= Operation Come Home =

Support centre for homeless and at-risk youth in Ottawa, Ontario, Canada

Operation Come Home (French: Opération Rentrer Au Foyer) is an employment, education and support centre for homeless and at-risk youth in Ottawa, Ontario. Their programs assist street-involved youth ages 16 and up. Operation Come Home first opened its doors in 1971, and was then known as Operation Go Home. They are located at 150 Gloucester Street in downtown Ottawa. They are a non-profit organization that receives no regular government funding.

== History ==
Operation Go Home was founded in 1971 by Reverend Norman Johnston, a United Church minister who had daily dealings with homeless youth in the area of his downtown church. He launched a program to reunite runaway youth with their families. Over time, this program went from being an Ottawa initiative to a Canada-wide system of reuniting youth.

=== Name change ===
In June 2009, Operation Go Home changed their name to Operation Come Home. The move was made to make the organization feel more inclusive so youth would access their services more often, and to reflect the changes in those services offered by the organization. The organization now included a school, housing services, employment services, addiction counseling, as well as mental and sexual health assistance.

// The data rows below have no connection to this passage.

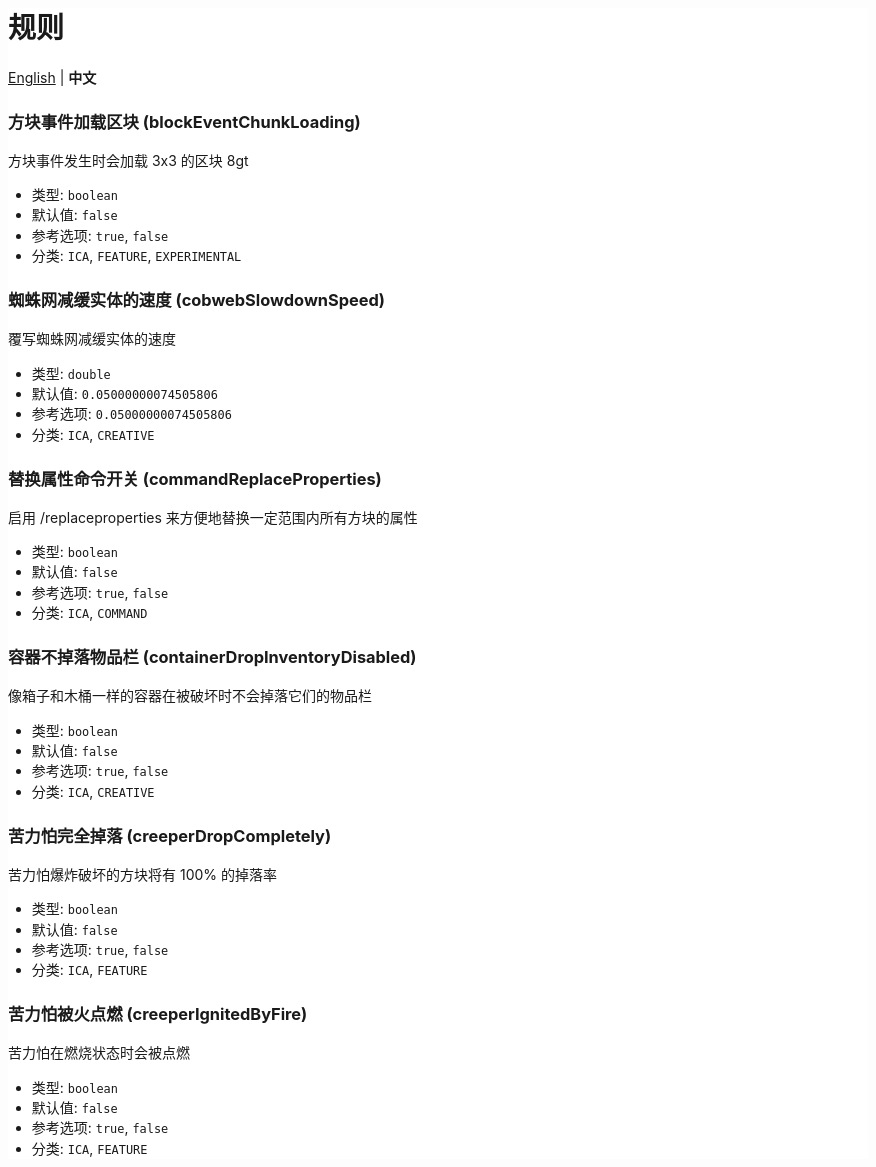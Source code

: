 # 规则

[English](rules.md) | **中文**

### 方块事件加载区块 (blockEventChunkLoading)

方块事件发生时会加载 3x3 的区块 8gt

 - 类型: `boolean`
 - 默认值: `false`
 - 参考选项: `true`, `false`
 - 分类: `ICA`, `FEATURE`, `EXPERIMENTAL`

### 蜘蛛网减缓实体的速度 (cobwebSlowdownSpeed)

覆写蜘蛛网减缓实体的速度

 - 类型: `double`
 - 默认值: `0.05000000074505806`
 - 参考选项: `0.05000000074505806`
 - 分类: `ICA`, `CREATIVE`

### 替换属性命令开关 (commandReplaceProperties)

启用 /replaceproperties 来方便地替换一定范围内所有方块的属性

 - 类型: `boolean`
 - 默认值: `false`
 - 参考选项: `true`, `false`
 - 分类: `ICA`, `COMMAND`

### 容器不掉落物品栏 (containerDropInventoryDisabled)

像箱子和木桶一样的容器在被破坏时不会掉落它们的物品栏

 - 类型: `boolean`
 - 默认值: `false`
 - 参考选项: `true`, `false`
 - 分类: `ICA`, `CREATIVE`

### 苦力怕完全掉落 (creeperDropCompletely)

苦力怕爆炸破坏的方块将有 100% 的掉落率

 - 类型: `boolean`
 - 默认值: `false`
 - 参考选项: `true`, `false`
 - 分类: `ICA`, `FEATURE`

### 苦力怕被火点燃 (creeperIgnitedByFire)

苦力怕在燃烧状态时会被点燃

 - 类型: `boolean`
 - 默认值: `false`
 - 参考选项: `true`, `false`
 - 分类: `ICA`, `FEATURE`

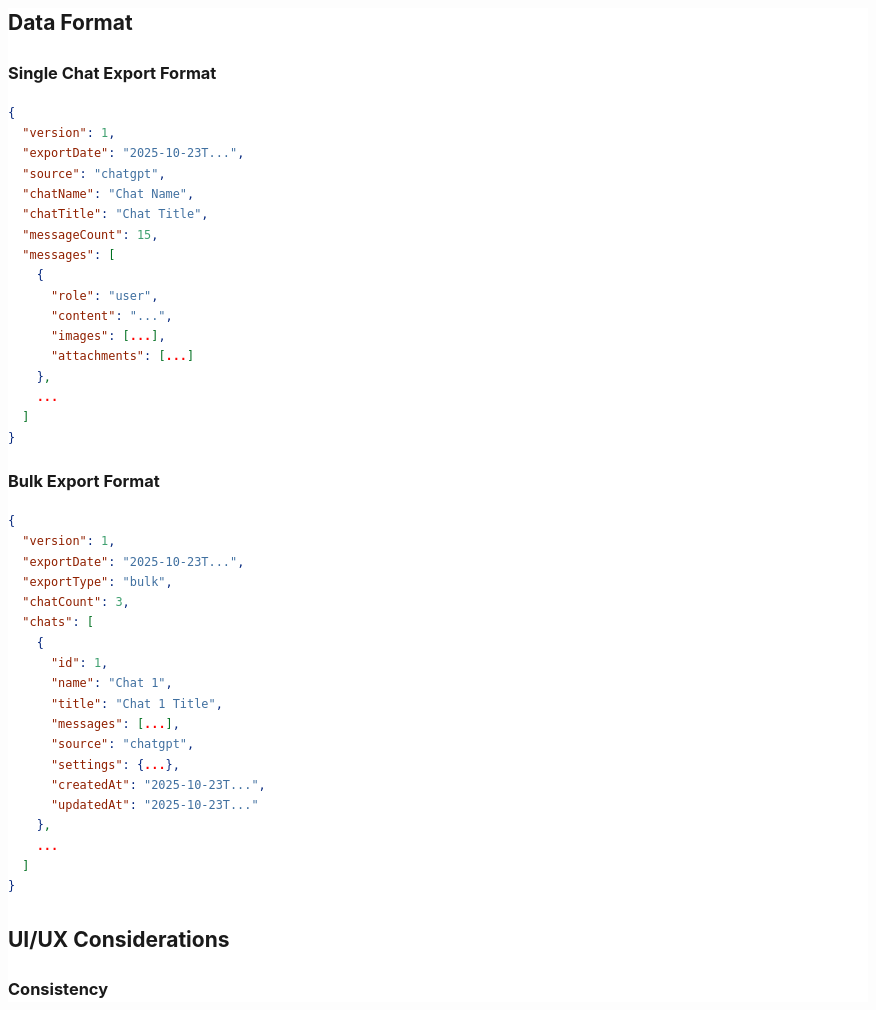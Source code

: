 ## Data Format

### Single Chat Export Format

```json
{
  "version": 1,
  "exportDate": "2025-10-23T...",
  "source": "chatgpt",
  "chatName": "Chat Name",
  "chatTitle": "Chat Title",
  "messageCount": 15,
  "messages": [
    {
      "role": "user",
      "content": "...",
      "images": [...],
      "attachments": [...]
    },
    ...
  ]
}
```

### Bulk Export Format

```json
{
  "version": 1,
  "exportDate": "2025-10-23T...",
  "exportType": "bulk",
  "chatCount": 3,
  "chats": [
    {
      "id": 1,
      "name": "Chat 1",
      "title": "Chat 1 Title",
      "messages": [...],
      "source": "chatgpt",
      "settings": {...},
      "createdAt": "2025-10-23T...",
      "updatedAt": "2025-10-23T..."
    },
    ...
  ]
}
```

## UI/UX Considerations

### Consistency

=== Social enterprises ===
Operation Come Home has become known for innovative and successful social enterprises. The first one, BottleWorks, was launched in 2008. Youth were employed by BottleWorks collecting bottles from local restaurants and returning them for refunds. The restaurants were provided with a tax receipt, the youth gained some spending money and work experience. In 2011, the Ontario government issued an exemption to BottleWorks to allow them to participate in an exclusive deal delivering Beau's beer in Ottawa with the Buy Your Beau's Online (BYBO) program. The BYBO program has since been discontinued.

Two social enterprises are no longer in operation. BeadWorks was launched in 2009. Youth were provided with beads and used them to make jewelry, which would be sold at kiosks around Ottawa. With Operation Come Home's move from Murray street into a larger space on Gloucester street in 2011, BeadWorks became Re:Purpose, a storefront jewelry and craft boutique. The BeadWorks program also expanded to create new products and accessories to be sold in the storefront. Re:Purpose was closed in 2017. FarmWorks began in 2013 at the Just Food farm in the east end of Ottawa. Youth received hands-on experience working on a farm that produced vegetables and herbs for local restaurants and individual customers. Vegetable baskets would be delivered weekly to Ottawa residents. By 2016, the farm was being run entirely by the youth it employed. FarmWorks was closed in 2018.

The current social enterprises are BottleWorks, FoodWorks and ArtWorks. FoodWorks was launched in 2016 with chef Bruce Wood mentoring youth in the culinary arts. It began as a catering service that provides home cooked meals to subscribers in the Ottawa-area Mondays and Wednesdays. FoodWorks has discontinued the home delivery portion of their business, and now is solely focused on catering. They do office lunches and parties as well as larger events, including the Operation Come Home Poor Chefs competition every February. ArtWorks was also launched in 2016, in partnership with United World Voices. The ArtWorks program employs youth to make jewelry and clothing out of recycled materials, and has other activity components such as photography and poetry.

=== Fundraising campaigns ===

==== Reality campaign ====
In 2002, Operation Come Home launched an event called 24 Hours Of Homelessness. Participants spent 24 hours living outside in the middle of January to simulate the experience of homelessness and to attract attention. In the years that followed, the 24 Hours event turned into the month-long Reality Campaign, which now features several more events. From 2002-2007, the 24 Hours of Homelessness event was primarily an awareness campaign. Starting in 2007, a fundraising component was added where participants collected pledges for the organization while sleeping outside.

The $24 challenge, launched in 2013, had participants living on just $24 worth of food for a week. The number was calculated based on the amount the average youth at Operation Come Home received from the Ontario Works program. After all other expenses were dealt with, $24 was the amount left for food each week. The challenge was discontinued in 2018, as registration declined and one participant fell ill. Often, the reality campaign would feature a football party fundraiser immediately following the conclusion of the $24 challenge, as an event where participants could feast on Super Bowl Sunday.

The reality campaign now closes with the Poor Chefs competition. Launched in 2016, the first Poor Chefs competition took place at the Operation Come Home building. Top Ottawa chefs competed to make the best dish they could for just $3 and an item from the food bank. The first champion was Stephen K Lasalle. In 2017 the event moved to Ottawa City Hall, and was won by Harriet Clunie. In 2018 the champion was Kris Kshonze

==== Breakfast On The Rideau ====
A semi-annual event and fundraising breakfast that features guest speakers. Speakers in the past have been George Chuvalo, Dennis Hull, Theoren Fleury and Ashley Cyr

==== Ottawa Music Trivia Night ====
An annual event, held at the Sala San Marco Banquet Hall, where the proceeds go to Operation Come Home and another charity chosen by the organizers. Participants try to identify song snippets over ten rounds.